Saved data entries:
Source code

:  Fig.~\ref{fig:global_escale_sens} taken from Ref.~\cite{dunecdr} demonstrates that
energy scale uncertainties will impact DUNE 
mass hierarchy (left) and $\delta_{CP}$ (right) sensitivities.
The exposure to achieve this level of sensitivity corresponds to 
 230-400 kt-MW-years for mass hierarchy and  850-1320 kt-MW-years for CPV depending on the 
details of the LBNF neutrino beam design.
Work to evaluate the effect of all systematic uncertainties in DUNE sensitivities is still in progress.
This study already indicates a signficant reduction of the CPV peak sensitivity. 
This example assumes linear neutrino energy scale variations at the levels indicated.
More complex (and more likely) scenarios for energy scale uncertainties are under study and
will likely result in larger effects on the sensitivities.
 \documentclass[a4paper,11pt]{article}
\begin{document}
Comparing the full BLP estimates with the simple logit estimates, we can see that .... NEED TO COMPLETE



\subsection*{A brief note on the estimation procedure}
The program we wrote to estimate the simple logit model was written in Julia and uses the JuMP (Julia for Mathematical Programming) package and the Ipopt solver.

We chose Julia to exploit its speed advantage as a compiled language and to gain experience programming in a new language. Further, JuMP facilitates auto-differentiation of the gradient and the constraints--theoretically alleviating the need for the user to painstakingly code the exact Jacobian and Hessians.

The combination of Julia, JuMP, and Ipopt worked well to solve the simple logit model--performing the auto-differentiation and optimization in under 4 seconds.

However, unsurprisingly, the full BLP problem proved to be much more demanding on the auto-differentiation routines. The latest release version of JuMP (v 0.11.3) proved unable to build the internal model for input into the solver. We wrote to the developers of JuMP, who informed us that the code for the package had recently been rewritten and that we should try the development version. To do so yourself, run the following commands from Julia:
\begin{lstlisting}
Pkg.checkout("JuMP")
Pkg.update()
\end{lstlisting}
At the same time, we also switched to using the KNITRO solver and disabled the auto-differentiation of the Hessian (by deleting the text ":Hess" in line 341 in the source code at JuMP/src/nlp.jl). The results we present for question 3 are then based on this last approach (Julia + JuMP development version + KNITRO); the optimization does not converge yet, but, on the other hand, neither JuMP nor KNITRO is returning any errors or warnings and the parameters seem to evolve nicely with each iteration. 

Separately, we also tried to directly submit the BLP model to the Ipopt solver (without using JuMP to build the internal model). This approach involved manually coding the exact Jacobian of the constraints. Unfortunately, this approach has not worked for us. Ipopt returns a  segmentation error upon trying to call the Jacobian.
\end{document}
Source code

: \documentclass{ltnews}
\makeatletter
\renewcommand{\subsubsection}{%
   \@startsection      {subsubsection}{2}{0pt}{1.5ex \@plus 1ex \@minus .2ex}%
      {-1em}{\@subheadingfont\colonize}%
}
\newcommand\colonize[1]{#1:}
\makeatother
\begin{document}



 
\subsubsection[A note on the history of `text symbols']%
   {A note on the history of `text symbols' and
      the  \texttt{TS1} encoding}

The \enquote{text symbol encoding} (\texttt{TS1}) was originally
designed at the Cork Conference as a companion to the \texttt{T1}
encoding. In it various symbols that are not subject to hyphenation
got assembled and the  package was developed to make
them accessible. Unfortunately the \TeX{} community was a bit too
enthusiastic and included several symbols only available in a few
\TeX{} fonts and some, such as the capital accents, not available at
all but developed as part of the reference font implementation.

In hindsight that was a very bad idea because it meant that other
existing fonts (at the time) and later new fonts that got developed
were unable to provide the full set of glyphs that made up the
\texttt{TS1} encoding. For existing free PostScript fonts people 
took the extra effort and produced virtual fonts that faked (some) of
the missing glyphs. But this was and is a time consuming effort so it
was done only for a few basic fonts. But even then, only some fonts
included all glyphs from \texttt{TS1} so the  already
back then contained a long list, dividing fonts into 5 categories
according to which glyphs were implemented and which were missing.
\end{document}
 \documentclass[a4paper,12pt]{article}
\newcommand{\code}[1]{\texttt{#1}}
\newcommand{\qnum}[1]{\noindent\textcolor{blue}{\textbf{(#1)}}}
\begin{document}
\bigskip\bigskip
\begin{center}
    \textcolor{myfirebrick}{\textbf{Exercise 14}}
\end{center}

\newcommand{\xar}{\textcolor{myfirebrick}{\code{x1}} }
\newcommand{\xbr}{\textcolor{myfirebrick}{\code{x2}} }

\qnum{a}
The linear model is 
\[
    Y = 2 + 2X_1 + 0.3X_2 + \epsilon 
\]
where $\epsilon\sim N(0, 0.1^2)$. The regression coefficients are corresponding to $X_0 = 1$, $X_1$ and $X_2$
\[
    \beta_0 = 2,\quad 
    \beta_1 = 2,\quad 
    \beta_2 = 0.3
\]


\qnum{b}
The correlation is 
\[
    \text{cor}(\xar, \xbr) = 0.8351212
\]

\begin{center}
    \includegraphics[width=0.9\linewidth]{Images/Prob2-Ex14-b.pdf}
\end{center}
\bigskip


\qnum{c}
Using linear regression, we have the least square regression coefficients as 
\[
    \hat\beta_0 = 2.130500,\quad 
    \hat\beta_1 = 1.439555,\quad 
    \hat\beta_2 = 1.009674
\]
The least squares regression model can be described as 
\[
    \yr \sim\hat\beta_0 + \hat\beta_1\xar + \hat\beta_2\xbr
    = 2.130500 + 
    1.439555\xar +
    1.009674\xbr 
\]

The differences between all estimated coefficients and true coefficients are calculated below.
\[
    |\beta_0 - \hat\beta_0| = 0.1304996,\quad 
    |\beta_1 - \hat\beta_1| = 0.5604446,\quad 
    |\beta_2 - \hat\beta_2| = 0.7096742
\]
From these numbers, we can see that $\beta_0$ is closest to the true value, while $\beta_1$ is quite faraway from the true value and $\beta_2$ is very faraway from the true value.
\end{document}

◆ WHAT IS BEING ASKED
Retype all of the records above without a single alteration.

◆ RESPONSE BOX
Source code

:  Fig.~\ref{fig:global_escale_sens} taken from Ref.~\cite{dunecdr} demonstrates that
energy scale uncertainties will impact DUNE 
mass hierarchy (left) and $\delta_{CP}$ (right) sensitivities.
The exposure to achieve this level of sensitivity corresponds to 
 230-400 kt-MW-years for mass hierarchy and  850-1320 kt-MW-years for CPV depending on the 
details of the LBNF neutrino beam design.
Work to evaluate the effect of all systematic uncertainties in DUNE sensitivities is still in progress.
This study already indicates a signficant reduction of the CPV peak sensitivity. 
This example assumes linear neutrino energy scale variations at the levels indicated.
More complex (and more likely) scenarios for energy scale uncertainties are under study and
will likely result in larger effects on the sensitivities.
 \documentclass[a4paper,11pt]{article}
\begin{document}
Comparing the full BLP estimates with the simple logit estimates, we can see that .... NEED TO COMPLETE



\subsection*{A brief note on the estimation procedure}
The program we wrote to estimate the simple logit model was written in Julia and uses the JuMP (Julia for Mathematical Programming) package and the Ipopt solver.

We chose Julia to exploit its speed advantage as a compiled language and to gain experience programming in a new language. Further, JuMP facilitates auto-differentiation of the gradient and the constraints--theoretically alleviating the need for the user to painstakingly code the exact Jacobian and Hessians.

The combination of Julia, JuMP, and Ipopt worked well to solve the simple logit model--performing the auto-differentiation and optimization in under 4 seconds.

However, unsurprisingly, the full BLP problem proved to be much more demanding on the auto-differentiation routines. The latest release version of JuMP (v 0.11.3) proved unable to build the internal model for input into the solver. We wrote to the developers of JuMP, who informed us that the code for the package had recently been rewritten and that we should try the development version. To do so yourself, run the following commands from Julia:
\begin{lstlisting}
Pkg.checkout("JuMP")
Pkg.update()
\end{lstlisting}
At the same time, we also switched to using the KNITRO solver and disabled the auto-differentiation of the Hessian (by deleting the text ":Hess" in line 341 in the source code at JuMP/src/nlp.jl). The results we present for question 3 are then based on this last approach (Julia + JuMP development version + KNITRO); the optimization does not converge yet, but, on the other hand, neither JuMP nor KNITRO is returning any errors or warnings and the parameters seem to evolve nicely with each iteration. 

Separately, we also tried to directly submit the BLP model to the Ipopt solver (without using JuMP to build the internal model). This approach involved manually coding the exact Jacobian of the constraints. Unfortunately, this approach has not worked for us. Ipopt returns a  segmentation error upon trying to call the Jacobian.
\end{document}
Source code

: \documentclass{ltnews}
\makeatletter
\renewcommand{\subsubsection}{%
   \@startsection      {subsubsection}{2}{0pt}{1.5ex \@plus 1ex \@minus .2ex}%
      {-1em}{\@subheadingfont\colonize}%
}
\newcommand\colonize[1]{#1:}
\makeatother
\begin{document}



 
\subsubsection[A note on the history of `text symbols']%
   {A note on the history of `text symbols' and
      the  \texttt{TS1} encoding}

The \enquote{text symbol encoding} (\texttt{TS1}) was originally
designed at the Cork Conference as a companion to the \texttt{T1}
encoding. In it various symbols that are not subject to hyphenation
got assembled and the  package was developed to make
them accessible. Unfortunately the \TeX{} community was a bit too
enthusiastic and included several symbols only available in a few
\TeX{} fonts and some, such as the capital accents, not available at
all but developed as part of the reference font implementation.

In hindsight that was a very bad idea because it meant that other
existing fonts (at the time) and later new fonts that got developed
were unable to provide the full set of glyphs that made up the
\texttt{TS1} encoding. For existing free PostScript fonts people 
took the extra effort and produced virtual fonts that faked (some) of
the missing glyphs. But this was and is a time consuming effort so it
was done only for a few basic fonts. But even then, only some fonts
included all glyphs from \texttt{TS1} so the  already
back then contained a long list, dividing fonts into 5 categories
according to which glyphs were implemented and which were missing.
\end{document}
 \documentclass[a4paper,12pt]{article}
\newcommand{\code}[1]{\texttt{#1}}
\newcommand{\qnum}[1]{\noindent\textcolor{blue}{\textbf{(#1)}}}
\begin{document}
\bigskip\bigskip
\begin{center}
    \textcolor{myfirebrick}{\textbf{Exercise 14}}
\end{center}

\newcommand{\xar}{\textcolor{myfirebrick}{\code{x1}} }
\newcommand{\xbr}{\textcolor{myfirebrick}{\code{x2}} }

\qnum{a}
The linear model is 
\[
    Y = 2 + 2X_1 + 0.3X_2 + \epsilon 
\]
where $\epsilon\sim N(0, 0.1^2)$. The regression coefficients are corresponding to $X_0 = 1$, $X_1$ and $X_2$
\[
    \beta_0 = 2,\quad 
    \beta_1 = 2,\quad 
    \beta_2 = 0.3
\]


\qnum{b}
The correlation is 
\[
    \text{cor}(\xar, \xbr) = 0.8351212
\]

\begin{center}
    \includegraphics[width=0.9\linewidth]{Images/Prob2-Ex14-b.pdf}
\end{center}
\bigskip


\qnum{c}
Using linear regression, we have the least square regression coefficients as 
\[
    \hat\beta_0 = 2.130500,\quad 
    \hat\beta_1 = 1.439555,\quad 
    \hat\beta_2 = 1.009674
\]
The least squares regression model can be described as 
\[
    \yr \sim\hat\beta_0 + \hat\beta_1\xar + \hat\beta_2\xbr
    = 2.130500 + 
    1.439555\xar +
    1.009674\xbr 
\]

The differences between all estimated coefficients and true coefficients are calculated below.
\[
    |\beta_0 - \hat\beta_0| = 0.1304996,\quad 
    |\beta_1 - \hat\beta_1| = 0.5604446,\quad 
    |\beta_2 - \hat\beta_2| = 0.7096742
\]
From these numbers, we can see that $\beta_0$ is closest to the true value, while $\beta_1$ is quite faraway from the true value and $\beta_2$ is very faraway from the true value.
\end{document}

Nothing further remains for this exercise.